30 de junho de 2012 - 08:00

Plano sugere saída de Assad, dizem EUA; Rússia nega

Países em campos opostos na crise política na Síria, os Estados Unidos e a Rússia viram de forma diferente a proposta de um governo de transição formado pela oposição e o regime de Bashar al Assad, aprovada neste sábado em reunião em Genebra, na Suíça.

Em entrevista coletiva após o evento, a secretária de Estado americana, Hillary Clinton, afirmou que o plano sugere a saída de Assad para que seja aplicado, enquanto o chanceler russo, Sergei Lavrov, elogia a proposta por não impor condições para os sírios.

Valentin Flauraud/Reuters
Em entrevista, Hillary Clinton diz que dias de Assad estão contados após plano de transição
Em entrevista, Hillary Clinton diz que dias de Assad estão contados após plano de transição

Hillary mostrou seu apoio ao plano, que, para ela, envia um claro sinal ao ditador sírio. “Assad ainda terá que sair. Ele ouviu claramente que seus dias estão contados”.

A representante de Washington ainda diz que trabalhará para aumentar as sanções econômicas e as resoluções no Conselho de Segurança (cujos cinco membros permanentes são Estados Unidos, França, Reino Unido, Rússia e China) a partir do acordo. “O que nós fizemos aqui foi sair da fantasia de que têm as mãos sujas de sangue podem continuar no poder”.

RÚSSIA

Pouco depois, o chanceler russo mostrou a intenção de expandir as conversas do grupo de ação da Síria para outros Estados que também possuem influência sobre o país, como a Arábia Saudita e o Irã.

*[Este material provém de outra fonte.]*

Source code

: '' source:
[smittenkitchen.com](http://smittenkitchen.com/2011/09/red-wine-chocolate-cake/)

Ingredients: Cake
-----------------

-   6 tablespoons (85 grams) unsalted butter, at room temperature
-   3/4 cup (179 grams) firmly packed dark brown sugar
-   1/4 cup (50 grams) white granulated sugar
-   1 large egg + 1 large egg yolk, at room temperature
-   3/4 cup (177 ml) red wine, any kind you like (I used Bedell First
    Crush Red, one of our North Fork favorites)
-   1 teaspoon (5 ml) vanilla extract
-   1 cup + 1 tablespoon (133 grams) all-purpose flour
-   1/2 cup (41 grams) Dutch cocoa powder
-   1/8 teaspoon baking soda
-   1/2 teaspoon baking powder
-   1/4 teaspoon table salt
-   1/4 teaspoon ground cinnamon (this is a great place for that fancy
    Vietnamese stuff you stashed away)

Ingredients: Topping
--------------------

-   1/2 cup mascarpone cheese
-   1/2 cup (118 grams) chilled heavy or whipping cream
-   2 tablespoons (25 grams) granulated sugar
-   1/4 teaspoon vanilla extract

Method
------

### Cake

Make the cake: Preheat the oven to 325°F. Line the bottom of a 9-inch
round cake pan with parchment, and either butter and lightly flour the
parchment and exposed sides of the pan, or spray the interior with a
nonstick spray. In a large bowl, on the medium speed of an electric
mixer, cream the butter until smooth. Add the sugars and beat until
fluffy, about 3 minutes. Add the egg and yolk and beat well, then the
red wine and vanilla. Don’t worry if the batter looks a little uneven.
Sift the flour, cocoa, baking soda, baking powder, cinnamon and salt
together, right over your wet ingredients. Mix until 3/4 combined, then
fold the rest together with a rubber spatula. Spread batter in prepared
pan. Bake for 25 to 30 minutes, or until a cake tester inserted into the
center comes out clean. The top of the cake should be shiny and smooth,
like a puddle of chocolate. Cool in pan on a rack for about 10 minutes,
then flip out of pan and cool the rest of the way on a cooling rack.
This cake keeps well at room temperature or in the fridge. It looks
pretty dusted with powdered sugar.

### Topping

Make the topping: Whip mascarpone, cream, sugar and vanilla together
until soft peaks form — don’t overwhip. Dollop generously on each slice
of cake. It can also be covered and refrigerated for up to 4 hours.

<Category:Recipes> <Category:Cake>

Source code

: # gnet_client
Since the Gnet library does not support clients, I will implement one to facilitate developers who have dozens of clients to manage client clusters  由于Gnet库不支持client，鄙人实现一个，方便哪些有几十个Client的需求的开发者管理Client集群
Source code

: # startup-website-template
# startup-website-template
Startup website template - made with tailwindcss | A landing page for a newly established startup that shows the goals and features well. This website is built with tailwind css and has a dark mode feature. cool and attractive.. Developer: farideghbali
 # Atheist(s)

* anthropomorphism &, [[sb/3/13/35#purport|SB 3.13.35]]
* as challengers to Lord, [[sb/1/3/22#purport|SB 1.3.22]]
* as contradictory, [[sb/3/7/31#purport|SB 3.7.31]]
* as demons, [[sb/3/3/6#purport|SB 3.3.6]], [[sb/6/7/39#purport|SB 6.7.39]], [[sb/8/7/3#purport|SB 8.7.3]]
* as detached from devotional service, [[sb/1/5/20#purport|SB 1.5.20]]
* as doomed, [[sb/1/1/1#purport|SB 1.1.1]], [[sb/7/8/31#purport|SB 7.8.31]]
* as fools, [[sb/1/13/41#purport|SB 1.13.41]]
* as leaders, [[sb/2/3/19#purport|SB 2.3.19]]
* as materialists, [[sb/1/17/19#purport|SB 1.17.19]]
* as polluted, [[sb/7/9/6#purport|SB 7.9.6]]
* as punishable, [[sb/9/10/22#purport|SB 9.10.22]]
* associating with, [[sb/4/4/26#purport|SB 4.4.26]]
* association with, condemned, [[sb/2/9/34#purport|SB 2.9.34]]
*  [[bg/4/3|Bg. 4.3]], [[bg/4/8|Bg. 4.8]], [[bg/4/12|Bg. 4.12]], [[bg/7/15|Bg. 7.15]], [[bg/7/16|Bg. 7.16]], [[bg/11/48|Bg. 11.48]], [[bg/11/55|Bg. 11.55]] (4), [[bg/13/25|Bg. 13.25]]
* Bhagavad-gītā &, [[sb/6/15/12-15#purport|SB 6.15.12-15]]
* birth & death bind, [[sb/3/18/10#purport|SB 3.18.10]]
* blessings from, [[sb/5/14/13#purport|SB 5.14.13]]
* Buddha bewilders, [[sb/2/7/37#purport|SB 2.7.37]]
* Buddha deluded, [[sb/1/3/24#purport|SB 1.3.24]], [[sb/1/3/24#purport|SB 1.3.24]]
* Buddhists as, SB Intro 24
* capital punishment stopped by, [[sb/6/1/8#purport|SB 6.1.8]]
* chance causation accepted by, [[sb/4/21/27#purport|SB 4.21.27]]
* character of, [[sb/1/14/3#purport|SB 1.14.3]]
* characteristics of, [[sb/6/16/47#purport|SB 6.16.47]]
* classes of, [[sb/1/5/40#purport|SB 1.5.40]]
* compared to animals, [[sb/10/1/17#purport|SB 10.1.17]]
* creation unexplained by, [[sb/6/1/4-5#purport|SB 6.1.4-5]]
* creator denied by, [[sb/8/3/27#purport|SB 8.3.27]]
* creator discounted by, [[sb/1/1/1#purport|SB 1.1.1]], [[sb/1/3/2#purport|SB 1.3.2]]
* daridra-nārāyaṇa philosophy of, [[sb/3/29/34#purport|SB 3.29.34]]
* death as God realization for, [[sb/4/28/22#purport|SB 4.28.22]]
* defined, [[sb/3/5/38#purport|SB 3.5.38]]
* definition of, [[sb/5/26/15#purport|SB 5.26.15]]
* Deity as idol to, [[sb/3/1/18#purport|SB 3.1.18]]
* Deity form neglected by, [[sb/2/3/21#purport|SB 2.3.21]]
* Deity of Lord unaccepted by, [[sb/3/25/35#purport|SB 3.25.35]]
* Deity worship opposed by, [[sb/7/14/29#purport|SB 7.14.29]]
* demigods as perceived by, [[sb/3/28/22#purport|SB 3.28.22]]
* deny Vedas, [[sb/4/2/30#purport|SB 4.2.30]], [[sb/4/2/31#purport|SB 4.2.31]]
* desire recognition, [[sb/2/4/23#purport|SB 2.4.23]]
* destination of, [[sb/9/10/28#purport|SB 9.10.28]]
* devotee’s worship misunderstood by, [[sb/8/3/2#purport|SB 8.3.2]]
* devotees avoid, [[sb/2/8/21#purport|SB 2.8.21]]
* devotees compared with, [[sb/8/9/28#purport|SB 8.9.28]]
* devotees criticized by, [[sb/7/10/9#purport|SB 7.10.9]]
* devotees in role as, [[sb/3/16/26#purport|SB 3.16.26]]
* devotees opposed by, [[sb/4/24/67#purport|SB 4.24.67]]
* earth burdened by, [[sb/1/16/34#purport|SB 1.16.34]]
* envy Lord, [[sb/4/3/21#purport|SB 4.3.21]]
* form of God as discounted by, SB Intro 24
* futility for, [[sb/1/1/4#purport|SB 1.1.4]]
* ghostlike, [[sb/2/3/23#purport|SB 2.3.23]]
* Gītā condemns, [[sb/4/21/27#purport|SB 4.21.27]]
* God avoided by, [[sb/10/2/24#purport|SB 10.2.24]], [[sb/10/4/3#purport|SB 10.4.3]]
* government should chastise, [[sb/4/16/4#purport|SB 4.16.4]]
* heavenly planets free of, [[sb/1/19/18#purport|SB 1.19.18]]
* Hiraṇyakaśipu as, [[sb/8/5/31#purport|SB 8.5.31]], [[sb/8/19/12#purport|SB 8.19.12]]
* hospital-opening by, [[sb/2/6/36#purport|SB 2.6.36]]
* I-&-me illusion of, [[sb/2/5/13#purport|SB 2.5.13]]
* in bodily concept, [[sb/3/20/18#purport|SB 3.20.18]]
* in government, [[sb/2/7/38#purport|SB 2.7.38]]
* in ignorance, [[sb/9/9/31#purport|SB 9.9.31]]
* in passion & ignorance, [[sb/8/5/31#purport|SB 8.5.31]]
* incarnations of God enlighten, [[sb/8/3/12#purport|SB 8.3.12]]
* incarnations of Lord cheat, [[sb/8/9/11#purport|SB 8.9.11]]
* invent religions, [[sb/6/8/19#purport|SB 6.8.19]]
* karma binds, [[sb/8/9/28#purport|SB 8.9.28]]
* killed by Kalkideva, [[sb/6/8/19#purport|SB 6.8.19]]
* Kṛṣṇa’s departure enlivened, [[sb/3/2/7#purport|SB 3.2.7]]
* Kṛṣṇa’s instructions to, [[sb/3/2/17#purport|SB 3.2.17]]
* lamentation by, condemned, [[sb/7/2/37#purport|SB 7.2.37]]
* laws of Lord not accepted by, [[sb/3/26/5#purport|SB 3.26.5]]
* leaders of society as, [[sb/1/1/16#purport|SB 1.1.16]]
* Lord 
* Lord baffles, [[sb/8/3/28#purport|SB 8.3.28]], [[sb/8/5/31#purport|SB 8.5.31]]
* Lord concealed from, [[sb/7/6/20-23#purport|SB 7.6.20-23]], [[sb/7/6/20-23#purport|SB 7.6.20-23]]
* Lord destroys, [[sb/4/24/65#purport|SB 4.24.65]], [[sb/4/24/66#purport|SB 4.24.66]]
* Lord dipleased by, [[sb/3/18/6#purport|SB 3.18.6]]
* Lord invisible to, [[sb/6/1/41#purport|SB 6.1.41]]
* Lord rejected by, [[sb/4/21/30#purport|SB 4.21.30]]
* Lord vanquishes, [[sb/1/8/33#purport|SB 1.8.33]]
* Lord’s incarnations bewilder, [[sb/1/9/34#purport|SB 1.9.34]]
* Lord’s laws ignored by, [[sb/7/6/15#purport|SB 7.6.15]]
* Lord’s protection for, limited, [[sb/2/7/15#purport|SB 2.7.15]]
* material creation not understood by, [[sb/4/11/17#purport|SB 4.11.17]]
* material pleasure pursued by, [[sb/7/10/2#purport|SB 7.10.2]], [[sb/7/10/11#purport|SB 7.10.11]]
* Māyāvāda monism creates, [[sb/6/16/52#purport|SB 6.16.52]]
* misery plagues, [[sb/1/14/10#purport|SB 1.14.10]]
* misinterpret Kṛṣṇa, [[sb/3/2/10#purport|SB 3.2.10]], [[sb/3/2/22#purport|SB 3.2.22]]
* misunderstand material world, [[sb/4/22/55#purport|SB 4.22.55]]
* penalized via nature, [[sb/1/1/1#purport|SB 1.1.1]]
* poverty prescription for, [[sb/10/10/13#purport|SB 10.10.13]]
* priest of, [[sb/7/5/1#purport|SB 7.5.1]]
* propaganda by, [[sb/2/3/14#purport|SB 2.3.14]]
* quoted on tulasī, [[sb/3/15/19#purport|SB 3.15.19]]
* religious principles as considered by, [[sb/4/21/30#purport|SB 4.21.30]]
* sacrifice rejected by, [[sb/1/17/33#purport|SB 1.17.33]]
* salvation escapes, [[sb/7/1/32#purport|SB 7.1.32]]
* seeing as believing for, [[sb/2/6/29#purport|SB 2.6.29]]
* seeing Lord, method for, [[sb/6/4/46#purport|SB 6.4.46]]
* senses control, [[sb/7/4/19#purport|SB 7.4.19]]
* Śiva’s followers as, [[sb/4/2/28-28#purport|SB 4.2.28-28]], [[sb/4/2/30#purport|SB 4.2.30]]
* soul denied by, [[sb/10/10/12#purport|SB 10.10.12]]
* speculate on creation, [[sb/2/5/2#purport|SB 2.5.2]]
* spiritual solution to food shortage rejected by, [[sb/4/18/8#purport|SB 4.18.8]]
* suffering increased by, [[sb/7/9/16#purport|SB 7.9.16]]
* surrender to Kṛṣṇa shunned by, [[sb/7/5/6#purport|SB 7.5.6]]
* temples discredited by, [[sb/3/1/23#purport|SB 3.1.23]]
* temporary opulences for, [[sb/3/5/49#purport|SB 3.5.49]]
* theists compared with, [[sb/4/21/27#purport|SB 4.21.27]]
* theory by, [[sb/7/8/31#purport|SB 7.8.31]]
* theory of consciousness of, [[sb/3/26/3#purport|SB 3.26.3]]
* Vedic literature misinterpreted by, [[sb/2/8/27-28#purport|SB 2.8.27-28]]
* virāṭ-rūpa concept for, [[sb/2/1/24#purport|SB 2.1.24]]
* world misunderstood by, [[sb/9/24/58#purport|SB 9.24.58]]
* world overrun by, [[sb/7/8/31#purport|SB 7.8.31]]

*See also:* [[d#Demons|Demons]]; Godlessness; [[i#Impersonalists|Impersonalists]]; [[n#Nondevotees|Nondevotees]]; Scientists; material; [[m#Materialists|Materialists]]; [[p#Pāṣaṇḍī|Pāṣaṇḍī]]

O representante comemorou o acordo feito na reunião e disse que a falta de condições preexistentes foi o ponto chave para que se chegasse a consenso, além da falta de impedimento para qualquer grupo participar.

Valentin Flauraud/Reuters
Em coletiva, Sergei Lavrov nega que plano de transição signifique queda de Bashar al Assad
Em coletiva, Sergei Lavrov nega que plano de transição signifique queda de Bashar al Assad

Lavrov denunciou a contínua “militarização do conflito”, com a entrada ilegal de armas para a oposição e as “constantes provocações” dos rebeldes para provocar um ciclo de violência, incluindo ódio sectário. Ele ainda alertou sobre os bloqueios feitos às equipes do Crescente Vermelho nas regiões de combate.

Por fim, negou que o plano de transição proposto pelo grupo de países signifique a saída de Assad, como propôs Hillary Clinton na entrevista anterior, continuando o impasse entre as duas potências.

Tanto a Rússia como a China pediram a aplicação imediata do plano do governo de transição, mas que a decisão deverá ser tomada pelos sírios. Pequim recebeu de forma positiva o acordo, que é uma forma de maner o controle na região.

O chanceler chinês, Yang Jiechi, celebrou a proposta de uma coalizão entre governo e regime. Ele ainda pediu que a comunidade internacional entre na “direção correta” para tentar solucionar a crise.